Each entry is to be output as written, so that none is missing.

### MATERIAL FOR THIS TASK
══════
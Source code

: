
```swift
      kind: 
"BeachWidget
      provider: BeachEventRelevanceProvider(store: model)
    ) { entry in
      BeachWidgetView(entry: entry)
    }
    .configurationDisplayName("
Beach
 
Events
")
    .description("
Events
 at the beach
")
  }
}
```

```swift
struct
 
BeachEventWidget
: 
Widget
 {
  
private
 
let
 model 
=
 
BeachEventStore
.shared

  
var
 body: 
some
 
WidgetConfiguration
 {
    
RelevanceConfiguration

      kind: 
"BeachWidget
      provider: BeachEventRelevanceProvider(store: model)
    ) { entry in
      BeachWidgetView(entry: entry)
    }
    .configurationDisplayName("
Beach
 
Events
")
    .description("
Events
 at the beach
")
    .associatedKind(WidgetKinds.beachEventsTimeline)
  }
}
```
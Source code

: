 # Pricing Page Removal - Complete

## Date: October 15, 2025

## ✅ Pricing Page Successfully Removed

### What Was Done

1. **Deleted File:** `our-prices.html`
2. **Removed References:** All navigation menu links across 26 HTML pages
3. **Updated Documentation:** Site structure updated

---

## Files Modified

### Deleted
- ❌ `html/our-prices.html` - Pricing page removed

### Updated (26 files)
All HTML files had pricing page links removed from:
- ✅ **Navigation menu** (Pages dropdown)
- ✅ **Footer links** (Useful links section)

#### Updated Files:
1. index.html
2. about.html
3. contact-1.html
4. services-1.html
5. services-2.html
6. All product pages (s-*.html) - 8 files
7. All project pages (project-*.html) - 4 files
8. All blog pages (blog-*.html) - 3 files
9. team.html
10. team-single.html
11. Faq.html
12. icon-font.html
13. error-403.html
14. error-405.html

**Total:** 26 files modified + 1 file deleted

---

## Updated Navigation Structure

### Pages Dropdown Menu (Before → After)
══════
### WORKED SOLUTION
Source code

:
```swift
      kind: 
"BeachWidget
      provider: BeachEventRelevanceProvider(store: model)
    ) { entry in
      BeachWidgetView(entry: entry)
    }
    .configurationDisplayName("
Beach
 
Events
")
    .description("
Events
 at the beach
")
  }
}
```

```swift
struct
 
BeachEventWidget
: 
Widget
 {
  
private
 
let
 model 
=
 
BeachEventStore
.shared

  
var
 body: 
some
 
WidgetConfiguration
 {
    
RelevanceConfiguration

      kind: 
"BeachWidget
      provider: BeachEventRelevanceProvider(store: model)
    ) { entry in
      BeachWidgetView(entry: entry)
    }
    .configurationDisplayName("
Beach
 
Events
")
    .description("
Events
 at the beach
")
    .associatedKind(WidgetKinds.beachEventsTimeline)
  }
}
```
Source code

: # Pricing Page Removal - Complete

## Date: October 15, 2025

## ✅ Pricing Page Successfully Removed

### What Was Done

1. **Deleted File:** `our-prices.html`
2. **Removed References:** All navigation menu links across 26 HTML pages
3. **Updated Documentation:** Site structure updated

---

## Files Modified

### Deleted
- ❌ `html/our-prices.html` - Pricing page removed

### Updated (26 files)
All HTML files had pricing page links removed from:
- ✅ **Navigation menu** (Pages dropdown)
- ✅ **Footer links** (Useful links section)

#### Updated Files:
1. index.html
2. about.html
3. contact-1.html
4. services-1.html
5. services-2.html
6. All product pages (s-*.html) - 8 files
7. All project pages (project-*.html) - 4 files
8. All blog pages (blog-*.html) - 3 files
9. team.html
10. team-single.html
11. Faq.html
12. icon-font.html
13. error-403.html
14. error-405.html

**Total:** 26 files modified + 1 file deleted

---

## Updated Navigation Structure

### Pages Dropdown Menu (Before → After)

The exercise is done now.